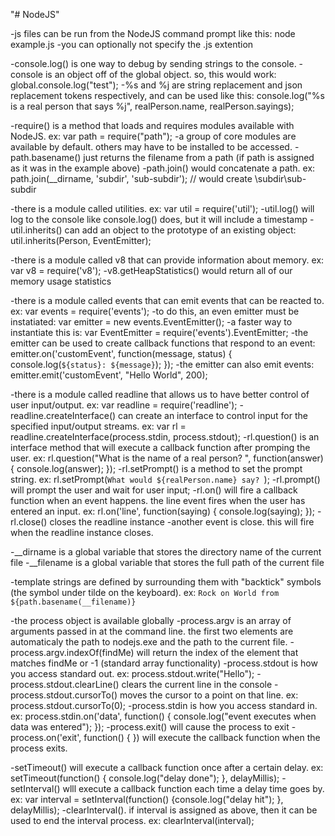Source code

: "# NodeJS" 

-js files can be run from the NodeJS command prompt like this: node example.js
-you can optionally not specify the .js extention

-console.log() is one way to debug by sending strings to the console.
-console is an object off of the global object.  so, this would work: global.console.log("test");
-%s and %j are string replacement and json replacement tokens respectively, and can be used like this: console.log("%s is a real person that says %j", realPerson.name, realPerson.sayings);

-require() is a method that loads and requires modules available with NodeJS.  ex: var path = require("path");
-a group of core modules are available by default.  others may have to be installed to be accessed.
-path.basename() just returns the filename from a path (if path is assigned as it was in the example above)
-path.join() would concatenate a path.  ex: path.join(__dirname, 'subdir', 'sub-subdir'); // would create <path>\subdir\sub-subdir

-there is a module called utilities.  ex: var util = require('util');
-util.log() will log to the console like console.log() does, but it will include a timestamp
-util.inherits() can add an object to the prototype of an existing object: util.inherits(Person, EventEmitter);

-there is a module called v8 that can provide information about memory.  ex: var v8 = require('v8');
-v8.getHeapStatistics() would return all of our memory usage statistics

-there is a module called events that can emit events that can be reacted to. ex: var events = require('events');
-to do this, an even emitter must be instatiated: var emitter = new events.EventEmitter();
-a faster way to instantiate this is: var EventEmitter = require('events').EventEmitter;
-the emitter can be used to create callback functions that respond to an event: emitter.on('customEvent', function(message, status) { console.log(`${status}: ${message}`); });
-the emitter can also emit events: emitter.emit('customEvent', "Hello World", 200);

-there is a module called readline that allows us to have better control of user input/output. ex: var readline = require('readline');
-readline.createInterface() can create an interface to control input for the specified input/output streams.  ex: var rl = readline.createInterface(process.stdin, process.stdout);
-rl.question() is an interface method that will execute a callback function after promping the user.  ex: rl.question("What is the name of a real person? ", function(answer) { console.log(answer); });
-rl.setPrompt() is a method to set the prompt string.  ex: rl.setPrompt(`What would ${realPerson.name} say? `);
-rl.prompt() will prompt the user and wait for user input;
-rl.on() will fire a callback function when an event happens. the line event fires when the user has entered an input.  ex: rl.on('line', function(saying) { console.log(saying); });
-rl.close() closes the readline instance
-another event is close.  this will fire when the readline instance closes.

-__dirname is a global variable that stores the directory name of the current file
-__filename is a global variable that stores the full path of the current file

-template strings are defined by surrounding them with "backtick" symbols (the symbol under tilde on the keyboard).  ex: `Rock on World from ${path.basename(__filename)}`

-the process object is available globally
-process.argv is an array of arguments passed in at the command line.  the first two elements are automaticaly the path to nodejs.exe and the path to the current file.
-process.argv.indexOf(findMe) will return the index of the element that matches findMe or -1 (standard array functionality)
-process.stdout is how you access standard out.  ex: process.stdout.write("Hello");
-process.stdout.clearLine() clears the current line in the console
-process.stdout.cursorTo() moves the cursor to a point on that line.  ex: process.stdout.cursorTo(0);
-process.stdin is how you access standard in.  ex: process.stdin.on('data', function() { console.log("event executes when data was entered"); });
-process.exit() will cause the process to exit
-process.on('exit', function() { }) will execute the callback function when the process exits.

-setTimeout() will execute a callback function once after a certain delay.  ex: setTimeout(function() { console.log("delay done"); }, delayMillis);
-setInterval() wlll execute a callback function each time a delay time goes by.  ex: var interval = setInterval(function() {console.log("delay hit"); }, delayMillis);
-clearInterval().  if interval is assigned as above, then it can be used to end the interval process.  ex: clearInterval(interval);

## Problem requirements
Leave every picture out. Retype the remaining data exactly.

## Solution for this task
Source code

: "# NodeJS" 

-js files can be run from the NodeJS command prompt like this: node example.js
-you can optionally not specify the .js extention

-console.log() is one way to debug by sending strings to the console.
-console is an object off of the global object.  so, this would work: global.console.log("test");
-%s and %j are string replacement and json replacement tokens respectively, and can be used like this: console.log("%s is a real person that says %j", realPerson.name, realPerson.sayings);

-require() is a method that loads and requires modules available with NodeJS.  ex: var path = require("path");
-a group of core modules are available by default.  others may have to be installed to be accessed.
-path.basename() just returns the filename from a path (if path is assigned as it was in the example above)
-path.join() would concatenate a path.  ex: path.join(__dirname, 'subdir', 'sub-subdir'); // would create <path>\subdir\sub-subdir

-there is a module called utilities.  ex: var util = require('util');
-util.log() will log to the console like console.log() does, but it will include a timestamp
-util.inherits() can add an object to the prototype of an existing object: util.inherits(Person, EventEmitter);

-there is a module called v8 that can provide information about memory.  ex: var v8 = require('v8');
-v8.getHeapStatistics() would return all of our memory usage statistics

-there is a module called events that can emit events that can be reacted to. ex: var events = require('events');
-to do this, an even emitter must be instatiated: var emitter = new events.EventEmitter();
-a faster way to instantiate this is: var EventEmitter = require('events').EventEmitter;
-the emitter can be used to create callback functions that respond to an event: emitter.on('customEvent', function(message, status) { console.log(`${status}: ${message}`); });
-the emitter can also emit events: emitter.emit('customEvent', "Hello World", 200);

-there is a module called readline that allows us to have better control of user input/output. ex: var readline = require('readline');
-readline.createInterface() can create an interface to control input for the specified input/output streams.  ex: var rl = readline.createInterface(process.stdin, process.stdout);
-rl.question() is an interface method that will execute a callback function after promping the user.  ex: rl.question("What is the name of a real person? ", function(answer) { console.log(answer); });
-rl.setPrompt() is a method to set the prompt string.  ex: rl.setPrompt(`What would ${realPerson.name} say? `);
-rl.prompt() will prompt the user and wait for user input;
-rl.on() will fire a callback function when an event happens. the line event fires when the user has entered an input.  ex: rl.on('line', function(saying) { console.log(saying); });
-rl.close() closes the readline instance
-another event is close.  this will fire when the readline instance closes.

-__dirname is a global variable that stores the directory name of the current file
-__filename is a global variable that stores the full path of the current file

-template strings are defined by surrounding them with "backtick" symbols (the symbol under tilde on the keyboard).  ex: `Rock on World from ${path.basename(__filename)}`

-the process object is available globally
-process.argv is an array of arguments passed in at the command line.  the first two elements are automaticaly the path to nodejs.exe and the path to the current file.
-process.argv.indexOf(findMe) will return the index of the element that matches findMe or -1 (standard array functionality)
-process.stdout is how you access standard out.  ex: process.stdout.write("Hello");
-process.stdout.clearLine() clears the current line in the console
-process.stdout.cursorTo() moves the cursor to a point on that line.  ex: process.stdout.cursorTo(0);
-process.stdin is how you access standard in.  ex: process.stdin.on('data', function() { console.log("event executes when data was entered"); });
-process.exit() will cause the process to exit
-process.on('exit', function() { }) will execute the callback function when the process exits.

-setTimeout() will execute a callback function once after a certain delay.  ex: setTimeout(function() { console.log("delay done"); }, delayMillis);
-setInterval() wlll execute a callback function each time a delay time goes by.  ex: var interval = setInterval(function() {console.log("delay hit"); }, delayMillis);
-clearInterval().  if interval is assigned as above, then it can be used to end the interval process.  ex: clearInterval(interval);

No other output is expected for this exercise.